:: How to complete this task ::
Only the lines from the opening of the material through the line bearing "In this *Transform*" should be reproduced, exactly and without pictures.

((

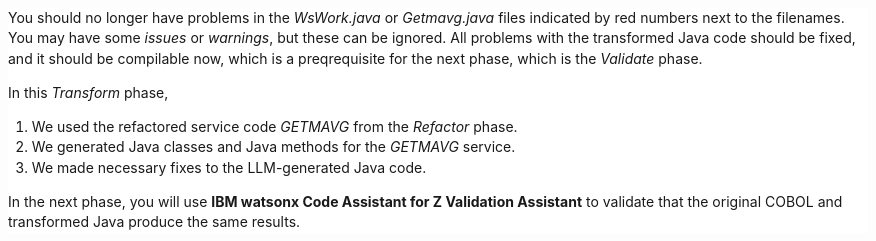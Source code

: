 You should no longer have problems in the *WsWork.java* or *Getmavg.java* files indicated by red numbers next to the filenames. You may have some *issues* or *warnings*, but these can be ignored. All problems with the transformed Java code should be fixed, and it should be compilable now, which is a preqrequisite for the next phase, which is the *Validate* phase.

In this *Transform* phase,

1.	We used the refactored service code *GETMAVG* from the *Refactor* phase.
2.	We generated Java classes and Java methods for the *GETMAVG* service.
3.  We made necessary fixes to the LLM-generated Java code.



In the next phase, you will use **IBM watsonx Code Assistant for Z Validation Assistant** to validate that the original COBOL and transformed Java produce the same results.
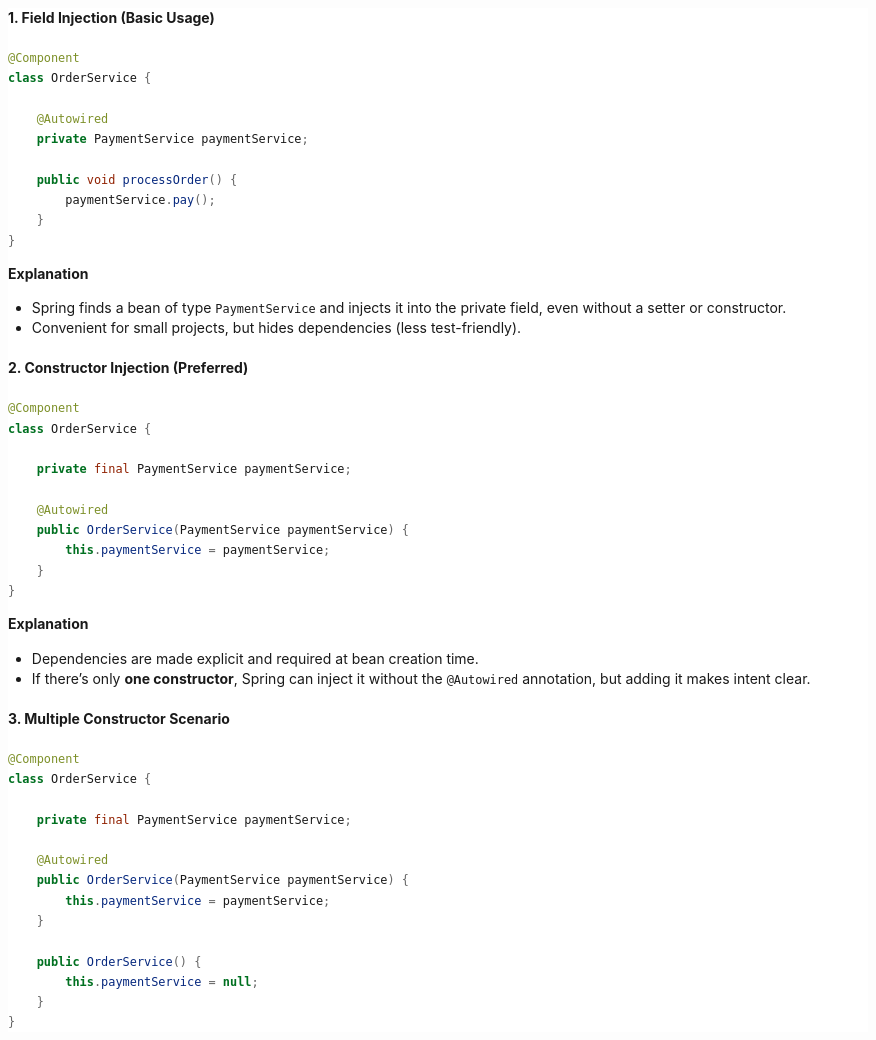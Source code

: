 #### **1. Field Injection (Basic Usage)**

```java
@Component
class OrderService {

    @Autowired
    private PaymentService paymentService;

    public void processOrder() {
        paymentService.pay();
    }
}
```

**Explanation**

* Spring finds a bean of type `PaymentService` and injects it into the private field, even without a setter or constructor.
* Convenient for small projects, but hides dependencies (less test-friendly).

#### **2. Constructor Injection (Preferred)**

```java
@Component
class OrderService {

    private final PaymentService paymentService;

    @Autowired
    public OrderService(PaymentService paymentService) {
        this.paymentService = paymentService;
    }
}
```

**Explanation**

* Dependencies are made explicit and required at bean creation time.
* If there’s only **one constructor**, Spring can inject it without the `@Autowired` annotation, but adding it makes intent clear.

#### **3. Multiple Constructor Scenario**

```java
@Component
class OrderService {

    private final PaymentService paymentService;

    @Autowired
    public OrderService(PaymentService paymentService) {
        this.paymentService = paymentService;
    }

    public OrderService() {
        this.paymentService = null;
    }
}
```
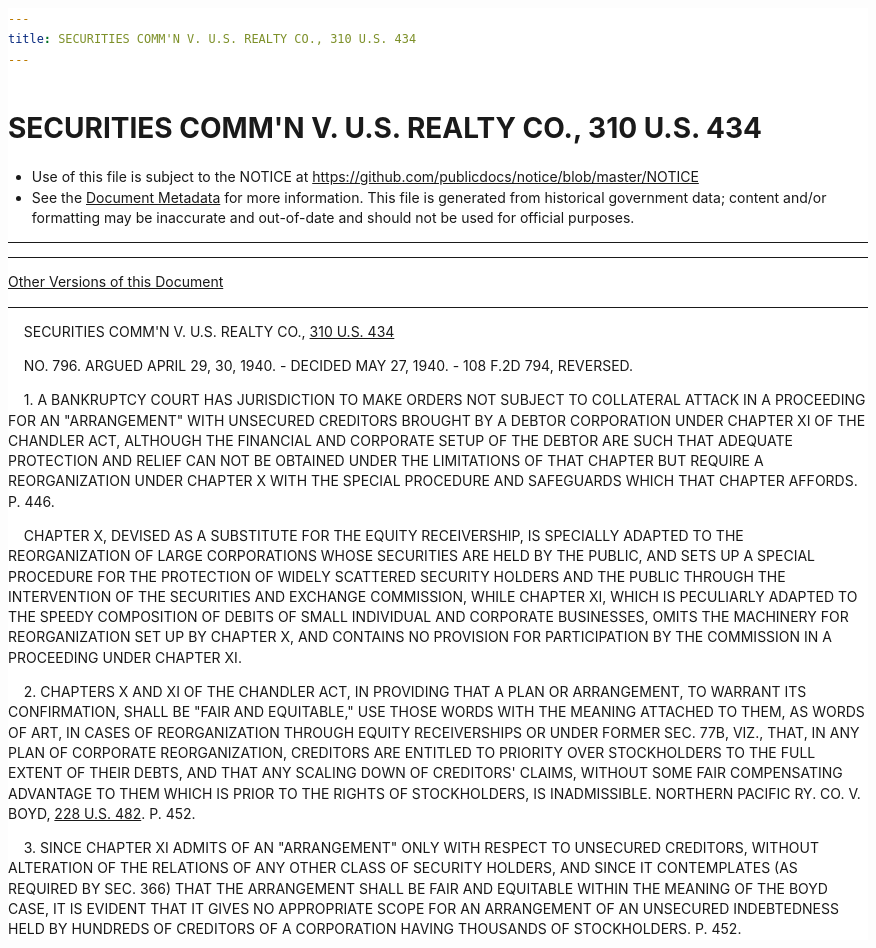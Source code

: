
 ```yaml
---
title: SECURITIES COMM'N V. U.S. REALTY CO., 310 U.S. 434
---
```


# SECURITIES COMM'N V. U.S. REALTY CO., 310 U.S. 434

* Use of this file is subject to the NOTICE at https://github.com/publicdocs/notice/blob/master/NOTICE
* See the [Document Metadata](../../../index.md) for more information.
  This file is generated from historical government data; content and/or formatting may be inaccurate and out-of-date and should not be used for official purposes.

----------
----------

[Other Versions of this Document](https://publicdocs.github.io/go/links?ns=uslm-x&ref=%2Fus%2Fcourts%2Fscotus%2FusReporter%2F310%2F434)

----------

    SECURITIES COMM'N V. U.S. REALTY CO., [310 U.S. 434][/us/courts/scotus/usReporter/310/434]

    NO. 796.  ARGUED APRIL 29, 30, 1940.  - DECIDED MAY 27, 1940.  - 108 F.2D 794, REVERSED.

    1.  A BANKRUPTCY COURT HAS JURISDICTION TO MAKE ORDERS NOT SUBJECT TO COLLATERAL ATTACK IN A PROCEEDING FOR AN "ARRANGEMENT" WITH UNSECURED CREDITORS BROUGHT BY A DEBTOR CORPORATION UNDER CHAPTER XI OF THE CHANDLER ACT, ALTHOUGH THE FINANCIAL AND CORPORATE SETUP OF THE DEBTOR ARE SUCH THAT ADEQUATE PROTECTION AND RELIEF CAN NOT BE OBTAINED UNDER THE LIMITATIONS OF THAT CHAPTER BUT REQUIRE A REORGANIZATION UNDER CHAPTER X WITH THE SPECIAL PROCEDURE AND SAFEGUARDS WHICH THAT CHAPTER AFFORDS.  P. 446.

    CHAPTER X, DEVISED AS A SUBSTITUTE FOR THE EQUITY RECEIVERSHIP, IS SPECIALLY ADAPTED TO THE REORGANIZATION OF LARGE CORPORATIONS WHOSE SECURITIES ARE HELD BY THE PUBLIC, AND SETS UP A SPECIAL PROCEDURE FOR THE PROTECTION OF WIDELY SCATTERED SECURITY HOLDERS AND THE PUBLIC THROUGH THE INTERVENTION OF THE SECURITIES AND EXCHANGE COMMISSION, WHILE CHAPTER XI, WHICH IS PECULIARLY ADAPTED TO THE SPEEDY COMPOSITION OF DEBITS OF SMALL INDIVIDUAL AND CORPORATE BUSINESSES, OMITS THE MACHINERY FOR REORGANIZATION SET UP BY CHAPTER X, AND CONTAINS NO PROVISION FOR PARTICIPATION BY THE COMMISSION IN A PROCEEDING UNDER CHAPTER XI.

    2.  CHAPTERS X AND XI OF THE CHANDLER ACT, IN PROVIDING THAT A PLAN OR ARRANGEMENT, TO WARRANT ITS CONFIRMATION, SHALL BE "FAIR AND EQUITABLE," USE THOSE WORDS WITH THE MEANING ATTACHED TO THEM, AS WORDS OF ART, IN CASES OF REORGANIZATION THROUGH EQUITY RECEIVERSHIPS OR UNDER FORMER SEC. 77B, VIZ., THAT, IN ANY PLAN OF CORPORATE REORGANIZATION, CREDITORS ARE ENTITLED TO PRIORITY OVER STOCKHOLDERS TO THE FULL EXTENT OF THEIR DEBTS, AND THAT ANY SCALING DOWN OF CREDITORS' CLAIMS, WITHOUT SOME FAIR COMPENSATING ADVANTAGE TO THEM WHICH IS PRIOR TO THE RIGHTS OF STOCKHOLDERS, IS INADMISSIBLE.  NORTHERN PACIFIC RY. CO. V. BOYD, [228 U.S. 482][/us/courts/scotus/usReporter/228/482].  P. 452.

    3.  SINCE CHAPTER XI ADMITS OF AN "ARRANGEMENT" ONLY WITH RESPECT TO UNSECURED CREDITORS, WITHOUT ALTERATION OF THE RELATIONS OF ANY OTHER CLASS OF SECURITY HOLDERS, AND SINCE IT CONTEMPLATES (AS REQUIRED BY SEC. 366) THAT THE ARRANGEMENT SHALL BE FAIR AND EQUITABLE WITHIN THE MEANING OF THE BOYD CASE, IT IS EVIDENT THAT IT GIVES NO APPROPRIATE SCOPE FOR AN ARRANGEMENT OF AN UNSECURED INDEBTEDNESS HELD BY HUNDREDS OF CREDITORS OF A CORPORATION HAVING THOUSANDS OF STOCKHOLDERS.  P. 452.


[/us/courts/scotus/usReporter/310/434]: https://publicdocs.github.io/go/links?ns=uslm-x&ref=%2Fus%2Fcourts%2Fscotus%2FusReporter%2F310%2F434
[/us/courts/scotus/usReporter/228/482]: https://publicdocs.github.io/go/links?ns=uslm-x&ref=%2Fus%2Fcourts%2Fscotus%2FusReporter%2F228%2F482
[/us/usc/t11/s11]: https://publicdocs.github.io/go/links?ns=uslm&ref=%2Fus%2Fusc%2Ft11%2Fs11
[/us/courts/scotus/usReporter/309/649]: https://publicdocs.github.io/go/links?ns=uslm-x&ref=%2Fus%2Fcourts%2Fscotus%2FusReporter%2F309%2F649
[/us/courts/scotus/usReporter/307/433]: https://publicdocs.github.io/go/links?ns=uslm-x&ref=%2Fus%2Fcourts%2Fscotus%2FusReporter%2F307%2F433
[/us/courts/scotus/usReporter/294/176]: https://publicdocs.github.io/go/links?ns=uslm-x&ref=%2Fus%2Fcourts%2Fscotus%2FusReporter%2F294%2F176
[/us/courts/scotus/usReporter/158/564]: https://publicdocs.github.io/go/links?ns=uslm-x&ref=%2Fus%2Fcourts%2Fscotus%2FusReporter%2F158%2F564
[/us/courts/scotus/usReporter/296/315]: https://publicdocs.github.io/go/links?ns=uslm-x&ref=%2Fus%2Fcourts%2Fscotus%2FusReporter%2F296%2F315
[/us/courts/scotus/usReporter/256/296]: https://publicdocs.github.io/go/links?ns=uslm-x&ref=%2Fus%2Fcourts%2Fscotus%2FusReporter%2F256%2F296
[/us/courts/scotus/usReporter/228/482]: https://publicdocs.github.io/go/links?ns=uslm-x&ref=%2Fus%2Fcourts%2Fscotus%2FusReporter%2F228%2F482
[/us/courts/scotus/usReporter/308/106]: https://publicdocs.github.io/go/links?ns=uslm-x&ref=%2Fus%2Fcourts%2Fscotus%2FusReporter%2F308%2F106
[/us/stat/52/840]: https://publicdocs.github.io/go/links?ns=uslm&ref=%2Fus%2Fstat%2F52%2F840
[/us/courts/scotus/usReporter/309/649]: https://publicdocs.github.io/go/links?ns=uslm-x&ref=%2Fus%2Fcourts%2Fscotus%2FusReporter%2F309%2F649
[/us/courts/scotus/usReporter/294/176]: https://publicdocs.github.io/go/links?ns=uslm-x&ref=%2Fus%2Fcourts%2Fscotus%2FusReporter%2F294%2F176
[/us/stat/48/911]: https://publicdocs.github.io/go/links?ns=uslm&ref=%2Fus%2Fstat%2F48%2F911
[/us/courts/scotus/usReporter/308/106]: https://publicdocs.github.io/go/links?ns=uslm-x&ref=%2Fus%2Fcourts%2Fscotus%2FusReporter%2F308%2F106
[/us/courts/scotus/usReporter/228/482]: https://publicdocs.github.io/go/links?ns=uslm-x&ref=%2Fus%2Fcourts%2Fscotus%2FusReporter%2F228%2F482
[/us/courts/scotus/usReporter/302/375]: https://publicdocs.github.io/go/links?ns=uslm-x&ref=%2Fus%2Fcourts%2Fscotus%2FusReporter%2F302%2F375
[/us/usc/t11/s11]: https://publicdocs.github.io/go/links?ns=uslm&ref=%2Fus%2Fusc%2Ft11%2Fs11
[/us/courts/scotus/usReporter/178/524]: https://publicdocs.github.io/go/links?ns=uslm-x&ref=%2Fus%2Fcourts%2Fscotus%2FusReporter%2F178%2F524
[/us/courts/scotus/usReporter/294/648]: https://publicdocs.github.io/go/links?ns=uslm-x&ref=%2Fus%2Fcourts%2Fscotus%2FusReporter%2F294%2F648
[/us/courts/scotus/usReporter/300/131]: https://publicdocs.github.io/go/links?ns=uslm-x&ref=%2Fus%2Fcourts%2Fscotus%2FusReporter%2F300%2F131
[/us/courts/scotus/usReporter/308/295]: https://publicdocs.github.io/go/links?ns=uslm-x&ref=%2Fus%2Fcourts%2Fscotus%2FusReporter%2F308%2F295
[/us/courts/scotus/usReporter/300/515]: https://publicdocs.github.io/go/links?ns=uslm-x&ref=%2Fus%2Fcourts%2Fscotus%2FusReporter%2F300%2F515
[/us/courts/scotus/usReporter/299/18]: https://publicdocs.github.io/go/links?ns=uslm-x&ref=%2Fus%2Fcourts%2Fscotus%2FusReporter%2F299%2F18
[/us/courts/scotus/usReporter/147/508]: https://publicdocs.github.io/go/links?ns=uslm-x&ref=%2Fus%2Fcourts%2Fscotus%2FusReporter%2F147%2F508
[/us/courts/scotus/usReporter/288/14]: https://publicdocs.github.io/go/links?ns=uslm-x&ref=%2Fus%2Fcourts%2Fscotus%2FusReporter%2F288%2F14
[/us/courts/scotus/usReporter/296/315]: https://publicdocs.github.io/go/links?ns=uslm-x&ref=%2Fus%2Fcourts%2Fscotus%2FusReporter%2F296%2F315
[/us/courts/scotus/usReporter/158/564]: https://publicdocs.github.io/go/links?ns=uslm-x&ref=%2Fus%2Fcourts%2Fscotus%2FusReporter%2F158%2F564
[/us/courts/scotus/usReporter/256/296]: https://publicdocs.github.io/go/links?ns=uslm-x&ref=%2Fus%2Fcourts%2Fscotus%2FusReporter%2F256%2F296
[/us/stat/48/74]: https://publicdocs.github.io/go/links?ns=uslm&ref=%2Fus%2Fstat%2F48%2F74
[/us/stat/48/881]: https://publicdocs.github.io/go/links?ns=uslm&ref=%2Fus%2Fstat%2F48%2F881
[/us/usc/t15/s78]: https://publicdocs.github.io/go/links?ns=uslm&ref=%2Fus%2Fusc%2Ft15%2Fs78
[/us/stat/49/838]: https://publicdocs.github.io/go/links?ns=uslm&ref=%2Fus%2Fstat%2F49%2F838
[/us/stat/53/1149]: https://publicdocs.github.io/go/links?ns=uslm&ref=%2Fus%2Fstat%2F53%2F1149
[/us/courts/scotus/usReporter/289/165]: https://publicdocs.github.io/go/links?ns=uslm-x&ref=%2Fus%2Fcourts%2Fscotus%2FusReporter%2F289%2F165
[/us/stat/53/1134]: https://publicdocs.github.io/go/links?ns=uslm&ref=%2Fus%2Fstat%2F53%2F1134
[/us/courts/scotus/usReporter/228/482]: https://publicdocs.github.io/go/links?ns=uslm-x&ref=%2Fus%2Fcourts%2Fscotus%2FusReporter%2F228%2F482
[/us/stat/52/840]: https://publicdocs.github.io/go/links?ns=uslm&ref=%2Fus%2Fstat%2F52%2F840
[/us/courts/scotus/usReporter/246/547]: https://publicdocs.github.io/go/links?ns=uslm-x&ref=%2Fus%2Fcourts%2Fscotus%2FusReporter%2F246%2F547
[/us/courts/scotus/usReporter/270/245]: https://publicdocs.github.io/go/links?ns=uslm-x&ref=%2Fus%2Fcourts%2Fscotus%2FusReporter%2F270%2F245
[/us/courts/scotus/usReporter/278/269]: https://publicdocs.github.io/go/links?ns=uslm-x&ref=%2Fus%2Fcourts%2Fscotus%2FusReporter%2F278%2F269
[/us/courts/scotus/usReporter/287/77]: https://publicdocs.github.io/go/links?ns=uslm-x&ref=%2Fus%2Fcourts%2Fscotus%2FusReporter%2F287%2F77
[/us/courts/scotus/usReporter/296/85]: https://publicdocs.github.io/go/links?ns=uslm-x&ref=%2Fus%2Fcourts%2Fscotus%2FusReporter%2F296%2F85
[/us/courts/scotus/usReporter/298/229]: https://publicdocs.github.io/go/links?ns=uslm-x&ref=%2Fus%2Fcourts%2Fscotus%2FusReporter%2F298%2F229
[/us/courts/scotus/usReporter/300/98]: https://publicdocs.github.io/go/links?ns=uslm-x&ref=%2Fus%2Fcourts%2Fscotus%2FusReporter%2F300%2F98
[/us/courts/scotus/usReporter/308/79]: https://publicdocs.github.io/go/links?ns=uslm-x&ref=%2Fus%2Fcourts%2Fscotus%2FusReporter%2F308%2F79
[/us/stat/47/1467]: https://publicdocs.github.io/go/links?ns=uslm&ref=%2Fus%2Fstat%2F47%2F1467
[/us/stat/48/911]: https://publicdocs.github.io/go/links?ns=uslm&ref=%2Fus%2Fstat%2F48%2F911
[/us/usc/t11/s608]: https://publicdocs.github.io/go/links?ns=uslm&ref=%2Fus%2Fusc%2Ft11%2Fs608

))

:: Answer box ::
Source code

: You should no longer have problems in the *WsWork.java* or *Getmavg.java* files indicated by red numbers next to the filenames. You may have some *issues* or *warnings*, but these can be ignored. All problems with the transformed Java code should be fixed, and it should be compilable now, which is a preqrequisite for the next phase, which is the *Validate* phase.

In this *Transform* phase,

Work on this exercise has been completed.